In place in several states throughout the country, net metering allows solar homeowners to pay only for the net amount of power they actually take from the APS grid. Sometimes solar produces more than is needed and other times it produces less. Net metering means you will pay only for what you actually need to buy from APS.
It seems like common sense because it is. This is grid-tied solar. The technology was designed to work exactly this way. In fact, it is because of universal policies like net metering that solar technology functions as it does.
As we all know, solar only produces power during the day when the sun is shining. At night we need power from some other source. In rural areas, this need has been met with batteries. Our solar panels produce more power than we need such that we can charge our batteries and use that stored power at night. But batteries are still cost-prohibitive on a large scale. Until the cost of battery storage comes down, we need a more affordable method of integrating clean renewable energy into our lives.
Good news: we already have the method and it has worked incredibly well for years. Grid-tied solar does not have batteries. We use the grid as our battery pack. The extra power we produce during the day travels back to the grid and powers neighboring homes and buildings, significantly reducing stress on the grid and the costs and inefficiencies of transmission from power plants.
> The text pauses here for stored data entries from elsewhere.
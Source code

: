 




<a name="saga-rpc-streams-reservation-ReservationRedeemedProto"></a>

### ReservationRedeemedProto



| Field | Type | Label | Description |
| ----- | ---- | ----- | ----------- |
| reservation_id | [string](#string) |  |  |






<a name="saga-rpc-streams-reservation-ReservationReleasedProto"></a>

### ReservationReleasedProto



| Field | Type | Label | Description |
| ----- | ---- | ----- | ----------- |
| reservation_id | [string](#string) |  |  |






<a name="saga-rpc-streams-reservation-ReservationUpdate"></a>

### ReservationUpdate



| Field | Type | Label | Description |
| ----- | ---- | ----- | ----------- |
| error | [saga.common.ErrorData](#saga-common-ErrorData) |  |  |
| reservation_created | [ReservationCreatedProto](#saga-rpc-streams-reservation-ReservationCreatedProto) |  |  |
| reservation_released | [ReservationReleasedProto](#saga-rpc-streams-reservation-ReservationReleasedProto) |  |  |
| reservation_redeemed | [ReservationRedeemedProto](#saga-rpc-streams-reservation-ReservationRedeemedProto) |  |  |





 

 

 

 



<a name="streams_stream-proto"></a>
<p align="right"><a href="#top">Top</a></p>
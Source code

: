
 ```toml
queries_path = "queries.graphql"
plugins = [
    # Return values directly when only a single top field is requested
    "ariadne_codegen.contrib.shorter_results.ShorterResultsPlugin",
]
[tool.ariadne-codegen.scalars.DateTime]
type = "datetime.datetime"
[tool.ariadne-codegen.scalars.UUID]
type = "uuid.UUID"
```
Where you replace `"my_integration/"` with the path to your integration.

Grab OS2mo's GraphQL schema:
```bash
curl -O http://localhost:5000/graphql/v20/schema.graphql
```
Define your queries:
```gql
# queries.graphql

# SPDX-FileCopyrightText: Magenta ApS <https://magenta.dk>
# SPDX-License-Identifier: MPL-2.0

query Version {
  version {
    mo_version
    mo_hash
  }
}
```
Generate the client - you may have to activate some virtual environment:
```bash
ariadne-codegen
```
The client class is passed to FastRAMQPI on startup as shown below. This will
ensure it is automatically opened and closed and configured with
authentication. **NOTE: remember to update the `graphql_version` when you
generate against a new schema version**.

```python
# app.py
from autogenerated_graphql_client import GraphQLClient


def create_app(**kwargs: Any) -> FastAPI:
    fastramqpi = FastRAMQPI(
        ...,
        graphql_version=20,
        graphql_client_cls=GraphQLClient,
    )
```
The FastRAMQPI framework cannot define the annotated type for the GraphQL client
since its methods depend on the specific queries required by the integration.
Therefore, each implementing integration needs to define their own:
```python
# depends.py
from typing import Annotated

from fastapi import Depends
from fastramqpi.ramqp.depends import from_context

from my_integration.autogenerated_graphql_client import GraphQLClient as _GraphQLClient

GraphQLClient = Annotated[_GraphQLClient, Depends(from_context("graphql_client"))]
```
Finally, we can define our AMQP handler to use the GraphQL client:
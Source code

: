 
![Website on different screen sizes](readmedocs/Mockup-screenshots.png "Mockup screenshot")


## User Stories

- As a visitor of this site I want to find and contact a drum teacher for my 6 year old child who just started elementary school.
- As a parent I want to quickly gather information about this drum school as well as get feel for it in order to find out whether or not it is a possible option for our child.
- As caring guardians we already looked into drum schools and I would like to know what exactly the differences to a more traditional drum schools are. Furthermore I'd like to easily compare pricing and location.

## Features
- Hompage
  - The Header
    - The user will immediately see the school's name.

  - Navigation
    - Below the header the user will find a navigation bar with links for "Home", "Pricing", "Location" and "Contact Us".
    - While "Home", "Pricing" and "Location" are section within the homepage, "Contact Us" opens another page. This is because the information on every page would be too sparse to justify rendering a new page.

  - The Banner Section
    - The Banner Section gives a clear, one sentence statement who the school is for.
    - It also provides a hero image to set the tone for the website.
But it would not make sense for us simply to give that power away or even sell it back at wholesale rates. APS sells it to our neighbors for a profit without any effort at all. APS and many utilities around the country knew this would have been a bad deal for solar homeowners, but they needed solar on the grid in a hurry. The Arizona Corporation Commission mandated a Renewable Energy Standard requiring a certain percentage of power be renewable energy-based.
For that reason solar has been a necessary evil in the eyes of APS. The more solar produced by homeowners, the less revenue to APS. But they needed solar and thus a way of compensating customers fairly for the power they produce. This is where net metering comes in. Now, solar homeowners who temporarily send extra power back to the grid can take it back just like they would from a battery pack.
Both solar homeowners and non-solar customers pay the same kWh price for the power they consume.